The sell-out event, which was hosted by headline RIDI sponsor, Eversheds Sutherland, was opened by Penny Mordaunt MP, Minister of State for Disabled People and included keynote presentations from influential stakeholders including Paralympic gold medallist, Sophie Christiansen CBE and disability champion, Philip Rutman, Permanent Secretary at the Home Office & Civil Service. The conference, Creating Disability Confident Recruiters through Collaboration, was attended by key HR decision makers from organisations including Diageo, John Lewis Partnership and Coca-Cola.
Sophie Christiansen shared the challenges she has faced as a highly skilled disabled person looking for work. Despite obtaining a First Class master’s degree in Maths, it took her six months to land her first graduate role. Following an inclusive interview process, which she highlighted was, “more about looking at what role they could place me in – fitting the role around the person rather than fitting the person into the role”, she is now an analyst in the technology division at Goldman Sachs. Christiansen’s address ended with her noting that, “The Paralympics inspired a nation”, and urging attendees to “let your next recruit inspire a company”.
However, when the audience was polled on whether Christiansen would be likely to get through their own company’s existing application processes, a third (33%) thought it was still unlikely.

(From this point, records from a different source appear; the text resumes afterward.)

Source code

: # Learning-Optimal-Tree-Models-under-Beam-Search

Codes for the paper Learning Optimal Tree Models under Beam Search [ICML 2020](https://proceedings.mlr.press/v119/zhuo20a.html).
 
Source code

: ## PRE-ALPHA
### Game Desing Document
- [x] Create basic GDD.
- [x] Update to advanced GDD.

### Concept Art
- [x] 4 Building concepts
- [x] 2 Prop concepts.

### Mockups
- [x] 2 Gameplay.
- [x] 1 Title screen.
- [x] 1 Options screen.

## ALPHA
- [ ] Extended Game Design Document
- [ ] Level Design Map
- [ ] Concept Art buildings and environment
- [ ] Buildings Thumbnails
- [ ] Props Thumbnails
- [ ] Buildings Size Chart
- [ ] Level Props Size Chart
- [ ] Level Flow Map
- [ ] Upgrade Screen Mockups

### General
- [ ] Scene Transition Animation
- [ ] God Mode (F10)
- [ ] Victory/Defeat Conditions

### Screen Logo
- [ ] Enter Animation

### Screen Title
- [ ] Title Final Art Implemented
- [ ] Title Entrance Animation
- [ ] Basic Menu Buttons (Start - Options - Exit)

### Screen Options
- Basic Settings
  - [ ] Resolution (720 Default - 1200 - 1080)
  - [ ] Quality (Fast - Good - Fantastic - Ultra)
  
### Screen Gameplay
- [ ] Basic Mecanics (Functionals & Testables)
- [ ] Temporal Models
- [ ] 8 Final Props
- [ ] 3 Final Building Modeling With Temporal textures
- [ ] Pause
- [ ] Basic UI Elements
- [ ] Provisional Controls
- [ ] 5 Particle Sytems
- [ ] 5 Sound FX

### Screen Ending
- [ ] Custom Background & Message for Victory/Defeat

A common theme which ran throughout the conference was the importance of confidence, communication and collaboration. Speakers highlighted how we’re judged by the company we keep, and while legislation can go some way in levelling the playing field – it is ‘peer pressure’ that will have the greatest impact on encouraging others to question current practices and change behaviours. It was advised that both recruiters and employers should not be afraid to ask questions, challenge their supply chains and highlight their own successes. As Pauline Miller, head of diversity and inclusion at Lloyd’s, pointed out on the day, “We need to talk to our suppliers about disability the same way we talk about gender – and make them accountable”.
While two thirds (67%) of attendees are already on a Disability Confident journey, it was found that 79% of recruiters in the room haven’t put forward a disabled candidate for an executive level role in the last 12 months, highlighting where more progress needs to be made.
On the day, every one of the attendees committed to taking action around disability inclusion within their own organisation: 8% pledged to sign up to the government’s Disability Confident scheme, 24% committed to prioritising Disability Confident organisations in the recruitment supply chain, 17% said they will ensure hiring managers are trained on disability, 13% committed to reviewing application processes, 16% said they will reconsider policy around travel and logistics, 11% indicated they would be open to hosting a round-table for RIDI and 17% said they had plans to enter the RIDI Awards.
Commenting on the survey results, Kate Headley, chair of RIDI, said, “While there is no doubt we still have a long way to travel to achieve true disability inclusion, not least at senior level, bringing influencers together in this way enables us tackle difficult questions together. I’d like to thank the RIDI Executive Committee and our partners for tirelessly beating the drum for RIDI. Without them, game-changing events such as this would not be possible. The quality of speakers who gave their time to share their experiences was just incredible, and it’s fantastic that attendees left feeling empowered to think and do things differently.”